Par Alexandre T. Djimeli

Signé de 5 dépositaires du pouvoir traditionnel, le texte est constitué de 5 phrases bâties autour de 5 paragraphes. Il prend position contre les manifestations bruyantes qui ont lieu à Douala depuis plusieurs mois. Pour les chefs, ces manifestations qui s’opposent à la modification de la Constitution, au maintien de Biya au pouvoir et à la vie chère, constituent une menace pour la paix et l’intégration.

Celui qui le lit peut d’emblée être frappé par son imprécision. Il dégage en effet un flou tant sur la procédure qui a accouché du communiqué que sur l’identification à la fois des acteurs et des faits. Le texte fait par exemple un black out sur le processus par lequel la résolution est prise : les chefs ont-il organisé des concertations avec leurs sujets ? Se sont-ils réunis, si oui dans quel cadre et où ? L’on-t-ils fait de leur propre chef pour eux-mêmes et en leur seuls noms, ou, alors, ont-il répondu à une incitation des pontes du régime comme on l’a vu en fin d’année dernière avec les motions qui pleuvaient de partout ?
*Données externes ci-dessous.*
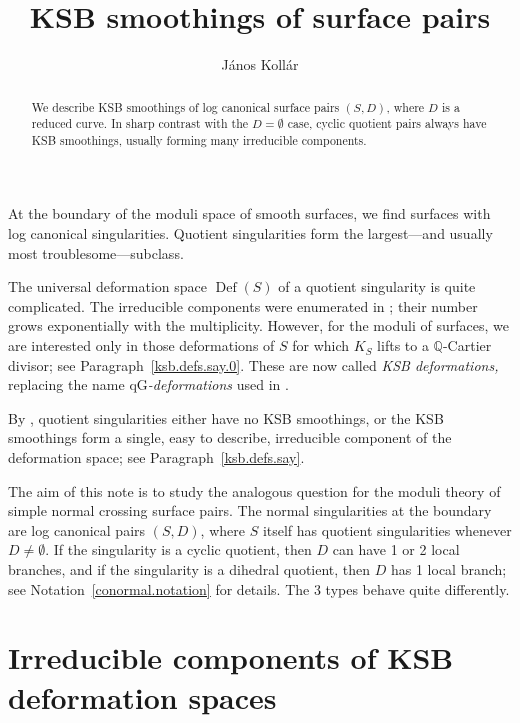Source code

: \documentclass{amsart}
\theoremstyle{definition}
\theoremstyle{remark}
\newcommand{\q}[0]{{\mathbb Q}}
\newcommand{\qg}[0]{\ensuremath{\mathrm{qG}}}
\newcommand{\defsp}[0]{\operatorname{Def}}
\begin{document}


\title{KSB smoothings of surface pairs}
        \author{J\'anos Koll\'ar}

        \begin{abstract}  We describe KSB smoothings of log canonical surface  pairs  $(S, D)$, where $D$ is a reduced curve. In sharp contrast with the $D=\emptyset$ case, cyclic quotient  pairs  always have
          KSB smoothings, usually forming many irreducible components.
        \end{abstract}



        \maketitle

        \tableofcontents

At the boundary of the moduli space of smooth surfaces, we find surfaces with log canonical singularities. Quotient singularities form the largest---and usually most troublesome---subclass.

 The universal deformation space $\defsp(S)$ of a quotient singularity is quite complicated. The irreducible components were enumerated in \cite{ksb, MR1129040}; their number grows exponentially with the multiplicity. 
However, for the moduli of surfaces, we are interested only in those deformations of $S$ for which $K_S$ lifts to a $\q$-Cartier divisor; see Paragraph~\ref{ksb.defs.say.0}.
These are now called {\it KSB deformations,} replacing the name  {\it  \qg-deformations} used in \cite{ksb}. 

By \cite{wah-loo, ksb},  quotient singularities either have no KSB smoothings, or 
the  KSB smoothings form a single,  easy to describe, irreducible component of the deformation space;  see Paragraph~\ref{ksb.defs.say}.




The aim of this note is to study the analogous question for  the moduli theory of  simple normal crossing   surface pairs. 
The normal singularities at the boundary are log canonical pairs $(S, D)$, where $S$ itself has quotient singularities whenever $D\neq \emptyset$. If the singularity is a cyclic quotient, then $D$ can have 1 or 2 local branches, and if the singularity is a dihedral quotient, then $D$  has 1 local branch; 
see  Notation~\ref{conormal.notation} for details.
The 3  types behave quite differently.


\section{Irreducible components of KSB deformation spaces}
\end{document}
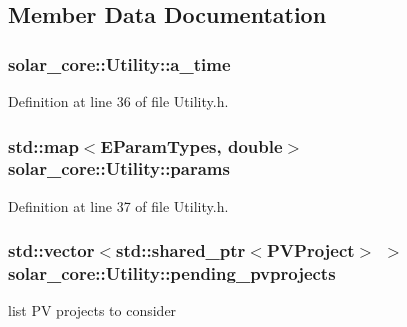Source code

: \subsection{Member Data Documentation}
\hypertarget{classsolar__core_1_1_utility_acc68b5e07894b8c3918a7512391c6f7e}{}
\subsubsection[{a\+\_\+time}]{ solar\+\_\+core\+::\+Utility\+::a\+\_\+time\hspace{0.3cm}{\ttfamily [protected]}}\label{classsolar__core_1_1_utility_acc68b5e07894b8c3918a7512391c6f7e}


Definition at line 36 of file Utility.\+h.

\hypertarget{classsolar__core_1_1_utility_a9df3a727c125d50170b7c0e190de460a}{}
\subsubsection[{params}]{\setlength{\rightskip}{0pt plus 5cm}std\+::map$<${\bf E\+Param\+Types}, double$>$ solar\+\_\+core\+::\+Utility\+::params\hspace{0.3cm}{\ttfamily [protected]}}\label{classsolar__core_1_1_utility_a9df3a727c125d50170b7c0e190de460a}


Definition at line 37 of file Utility.\+h.

\hypertarget{classsolar__core_1_1_utility_a80f37d5cc4772161923aaacb73e45e81}{}
\subsubsection[{pending\+\_\+pvprojects}]{\setlength{\rightskip}{0pt plus 5cm}std\+::vector$<$std\+::shared\+\_\+ptr$<${\bf P\+V\+Project}$>$ $>$ solar\+\_\+core\+::\+Utility\+::pending\+\_\+pvprojects\hspace{0.3cm}{\ttfamily [protected]}}\label{classsolar__core_1_1_utility_a80f37d5cc4772161923aaacb73e45e81}
list P\+V projects to consider 

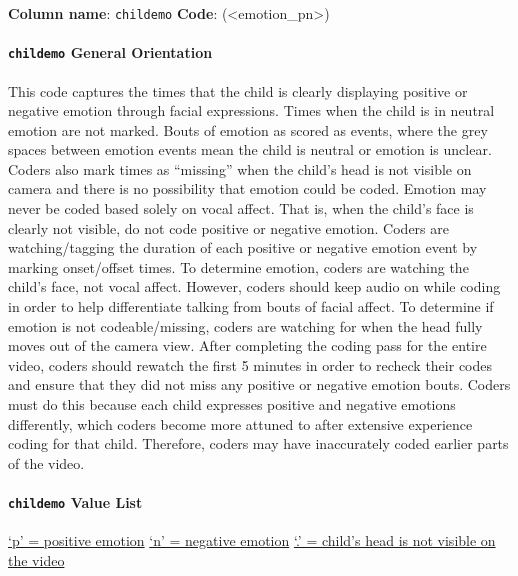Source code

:\documentclass[
]{book}
\begin{document}
\textbf{Column name}: \texttt{childemo}
\textbf{Code}: (\textless emotion\_pn\textgreater)

\hypertarget{childemo-general-orientation}{%
\paragraph*{\texorpdfstring{\texttt{childemo} General Orientation}{childemo General Orientation}}\label{childemo-general-orientation}}

This code captures the times that the child is clearly displaying positive or negative emotion through facial expressions. Times when the child is in neutral emotion are not marked. Bouts of emotion as scored as events, where the grey spaces between emotion events mean the child is neutral or emotion is unclear. Coders also mark times as ``missing'' when the child's head is not visible on camera and there is no possibility that emotion could be coded. Emotion may never be coded based solely on vocal affect. That is, when the child's face is clearly not visible, do not code positive or negative emotion.
Coders are watching/tagging the duration of each positive or negative emotion event by marking onset/offset times. To determine emotion, coders are watching the child's face, not vocal affect. However, coders should keep audio on while coding in order to help differentiate talking from bouts of facial affect. To determine if emotion is not codeable/missing, coders are watching for when the head fully moves out of the camera view.
After completing the coding pass for the entire video, coders should rewatch the first 5 minutes in order to recheck their codes and ensure that they did not miss any positive or negative emotion bouts. Coders must do this because each child expresses positive and negative emotions differently, which coders become more attuned to after extensive experience coding for that child. Therefore, coders may have inaccurately coded earlier parts of the video.

\hypertarget{childemo-value-list}{%
\paragraph*{\texorpdfstring{\texttt{childemo} Value List}{childemo Value List}}\label{childemo-value-list}}

\protect\hyperlink{child_pos_emo}{`p' = positive emotion}
\protect\hyperlink{child_neg_emo}{`n' = negative emotion}
\protect\hyperlink{child_head_not_visible}{`.' = child's head is not visible on the video}
\end{document}
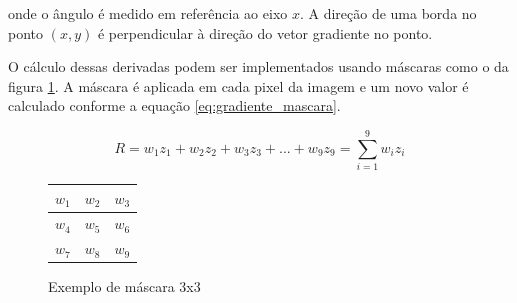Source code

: onde o ângulo é medido em referência ao eixo \(x\). A direção de uma borda no ponto \((x,y)\) é perpendicular à direção do vetor gradiente no ponto.

O cálculo dessas derivadas podem ser implementados usando máscaras como o da figura \ref{fig:gradiente_mascara}. A máscara é aplicada em cada pixel da imagem e um novo valor é calculado conforme a equação \ref{eq:gradiente_mascara}.

\begin{equation}
R = w_1 z_1 + w_2 z_2 + w_3 z_3 + ... +w_9 z_9 = \sum_{i=1}^{9}{w_iz_i}
\label{eq:gradiente_mascara}
\end{equation}

\begin{figure}
\begin{center}
\begin{tabular}{| l |c | r |}
\hline
\(w_1\) & \(w_2\) & \(w_3\) \\ \hline
\(w_4\) & \(w_5\) & \(w_6\) \\ \hline
\(w_7\) & \(w_8\) & \(w_9\) \\ \hline
\end{tabular}
\end{center}
\caption{Exemplo de máscara 3x3}
\label{fig:gradiente_mascara}
\end{figure}


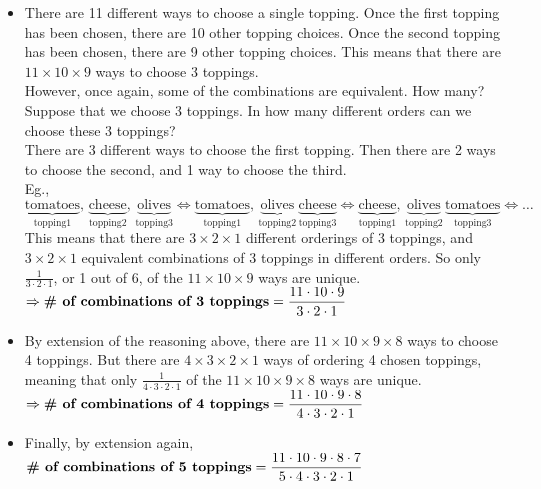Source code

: \documentclass{article}
\begin{document}
\begin{itemize}
\item There are 11 different ways to choose a single topping. Once the first topping has been chosen, there are 10 other topping choices. Once the second topping has been chosen, there are 9 other topping choices. This means that there are $11\times 10\times 9$ ways to choose 3 toppings.\\[1ex]
However, once again, some of the combinations are equivalent. How many?\\[1ex]
Suppose that we choose 3 toppings. In how many different orders can we choose these 3 toppings?\\
There are 3 different ways to choose the first topping. Then there are 2 ways to choose the second, and 1 way to choose the third.\\[1ex]
Eg., $\underbrace{\text{tomatoes}}_{\text{topping1}},\,\underbrace{\text{cheese}}_{\text{topping2}},\,\underbrace{\text{olives}}_{\text{topping3}}
\Leftrightarrow\underbrace{\text{tomatoes}}_{\text{topping1}},\,\underbrace{\text{olives}}_{\text{topping2}}\,\underbrace{\text{cheese}}_{\text{topping3}}
\Leftrightarrow\underbrace{\text{cheese}}_{\text{topping1}},\,\underbrace{\text{olives}}_{\text{topping2}}\,\underbrace{\text{tomatoes}}_{\text{topping3}}
\Leftrightarrow\ldots$\\[1em]
This means that there are $3\times 2\times 1$ different orderings of 3 toppings, and $3\times 2\times 1$ equivalent combinations of 3 toppings in different orders. So only $\frac{1}{3\cdot 2\cdot 1}$, or 1 out of 6, of the $11\times 10\times 9$ ways are unique.\\[1ex]
$\Rightarrow\text{\bf\# of combinations of 3 toppings}=\dfrac{11\cdot 10\cdot 9}{3\cdot 2\cdot 1}$

\item By extension of the reasoning above, there are $11\times 10\times 9\times 8$ ways to choose 4 toppings. But there are $4\times 3\times 2\times 1$ ways of ordering 4 chosen toppings, meaning that only $\frac{1}{4\cdot 3\cdot 2\cdot 1}$ of the $11\times 10\times 9\times 8$ ways are unique.\\[1ex]
$\Rightarrow\text{\bf\# of combinations of 4 toppings}=\dfrac{11\cdot 10\cdot 9\cdot 8}{4\cdot 3\cdot 2\cdot 1}$

\item Finally, by extension again,\\[1ex]
$\text{\bf\# of combinations of 5 toppings}=\dfrac{11\cdot 10\cdot 9\cdot 8\cdot 7}{5\cdot 4\cdot 3\cdot 2\cdot 1}$
\end{itemize}
\end{document}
Ce flou est également perceptible dans l’identification des auteurs, voire des faits incriminés. “ Certains compatriotes ”, “ de nombreux habitants ”, “ tous et chacun ”, … sont des termes utilisés pour désigner les présumés fauteurs de troubles. En choisissant le pronom indéfini “ certains ”, les chefs refusent en effet d’identifier ces compatriotes qui, selon eux, “ tendent à entretenir ” un “ malaise quasi-permanent ” à Douala. Ils entretiennent donc un flou dans lequel tout peut rentrer, dans la mesure où le malaise en question n’est pas spécifié. On peut tout au plus supposer, puisque le texte chute sur un appel au respect “ de nos valeurs cardinales que sont la paix, l’ordre et la convivialité,… ” que le malaise c’est tout ce qui va à l’encontre de ces valeurs. Des valeurs qui, sans contenu clair, seraient revendiquées par tout le monde.

Lynchage

Au-delà de l’imprécision, le texte des chefs sawa du Wouri apparaît comme un lynchage médiatique d’une partie de la population. Les leaders de la contestation, les gagne-petit qui piétinent la réglementation urbaine et autres délinquants sont ainsi mis à l’index sous les expressions “ certains compatriotes ” et “ de nombreux habitants ”. Ils les culpabilisent en leur prêtant une intention délictueuse : ces derniers “ tendent à entretenir le malaise ” ; ils “ développent comportements et actes de désordre… ” Pour eux et leurs actions, le vocabulaire est essentiellement dépréciatif : “ malaise ”, “ agitation ”, “ désordre ”, “ pernicieux ”, “ nuisibles ”, etc.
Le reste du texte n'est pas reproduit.